To see how bad the interference was, I connected the antenna to a Spectrum Analyzer. The result is shown below.
As you can see, the strongest signal is ABC 1026 at only -9 dBm – that’s greater than S9+64dB! The sheer number of similarly strong signals is a bit much for many simple receivers to cope with.
The answer was fairly obvious – a broadcast band filter. I looked at the commercially available units and found that filters capable of being transmitted through at the 100W level were expensive, so I decided to build my own as they are not complex devices.
I first modeled a filter using ELSIE free version and found that a 7-pole Chebychev filter looked like it would do the job. I set the cutoff frequency to just below 3.5MHz as I am unlikely to get on 160m with the space I have available. The model indicated that I should be at least 40 dB down by 1.7MHz which should be sufficient.
The circuit is as follows (as drawn in LT SPICE IV):
The following table has the component values and expected component currents and voltages at 100W. It also has the winding details for the inductors. I used type 6 material to ensure good performance to at least the top of the HF band and the T130 size is large enough to avoid saturation at 100W. The 1 mm enamelled wire keeps the RF resistance low to reduce loss. The capacitors are 500V silver mica units which have been used many times in 100W class filters over the years and proven reliable.

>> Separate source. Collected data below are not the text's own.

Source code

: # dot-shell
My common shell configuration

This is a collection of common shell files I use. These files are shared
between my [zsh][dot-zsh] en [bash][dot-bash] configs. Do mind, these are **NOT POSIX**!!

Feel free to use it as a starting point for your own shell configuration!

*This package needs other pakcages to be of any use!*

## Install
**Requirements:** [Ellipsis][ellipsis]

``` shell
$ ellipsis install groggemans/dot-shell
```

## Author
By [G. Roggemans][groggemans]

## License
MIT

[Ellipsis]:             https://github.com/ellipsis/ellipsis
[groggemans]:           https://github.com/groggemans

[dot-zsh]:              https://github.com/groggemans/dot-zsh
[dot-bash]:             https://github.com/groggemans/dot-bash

I built the filter in a simple diecast box mounting the inductors using discs of kitchen polyethylene chopping board to separate them from the box. The other components are simply wired point-point with SO239 sockets on each end of the box. The unit is completely symmetrical, so it doesn’t matter which way round it goes.
I put the filter on my N2PK VNA and was pleased with it’s actual performance as indicated in the following traces:
The final test was to look at the broadcast band with the filter in-line. Here’s the plot:
As you can see, the interference has been dramatically reduced with the strongest signal now at -81 dBm (about S7) – about 72 dB better than without the filter. Needless to say, the KN-Q7A now works well with the loop antenna.